The Tribunal held that the assessee was liable to make the payment of TDS. Accordingly, the appeal of was allowed and directed the assessing officer to refund the same. In the present case, the assessee was not insisted by the assessing officer to make any payment as the payment was made by the assessee its own voluntarily. Therefore, both the cases are distinguishable from the facts of the present case. The payment made by the assessee cannot be the payment on account of tax under the Income Tax Act and there is no provision under the Income Tax Act to make payment on account of interest on such payments. Therefore, provisions of section 244A cannot be held as applicable on the facts of the present case.

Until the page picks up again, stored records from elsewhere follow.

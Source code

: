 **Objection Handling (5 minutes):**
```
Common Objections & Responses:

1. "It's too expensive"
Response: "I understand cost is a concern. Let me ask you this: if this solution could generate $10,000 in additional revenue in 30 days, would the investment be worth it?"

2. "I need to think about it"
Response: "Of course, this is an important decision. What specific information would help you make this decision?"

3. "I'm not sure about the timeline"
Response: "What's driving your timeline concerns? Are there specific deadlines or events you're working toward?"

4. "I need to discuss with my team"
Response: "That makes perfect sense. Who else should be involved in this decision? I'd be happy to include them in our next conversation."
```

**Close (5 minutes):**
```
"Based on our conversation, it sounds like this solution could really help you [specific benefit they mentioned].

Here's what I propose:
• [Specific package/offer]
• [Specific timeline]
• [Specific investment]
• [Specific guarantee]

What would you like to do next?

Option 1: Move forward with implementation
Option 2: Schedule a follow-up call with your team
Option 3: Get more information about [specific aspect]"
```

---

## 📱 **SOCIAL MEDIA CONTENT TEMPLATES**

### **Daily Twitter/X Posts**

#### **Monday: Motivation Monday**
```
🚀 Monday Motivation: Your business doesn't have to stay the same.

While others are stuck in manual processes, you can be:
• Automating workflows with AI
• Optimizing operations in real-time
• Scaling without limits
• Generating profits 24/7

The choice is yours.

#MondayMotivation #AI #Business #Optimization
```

We have seen the Board Circular Nos. 769 and 790 and found that they are benevolent circulars and these circulars were issued by the Board to mitigate hardship faced by certain assessees who have deducted the TDS and paid to the Government account. However, on a later stage, the agreement was cancelled or the deductees were not able to refund or were not liable to file return of income. Therefore, in these circumstances the Board directed its officers to allow the refund to the assessee with the approval of the Chief Commissioner concerned. In the Circular No. 790, it was clearly clarified that interest under section 244A was not to be paid because such payments were not on account of tax.

In view of the facts and circumstances, we hold that the Commissioner (Appeals) was justified in rejecting the claim of the assessee.

Accordingly, we hold that Commissioner (Appeals) was justified in rejecting the claim of the assessee and confirmed the order of the Commissioner (Appeals) for both the years.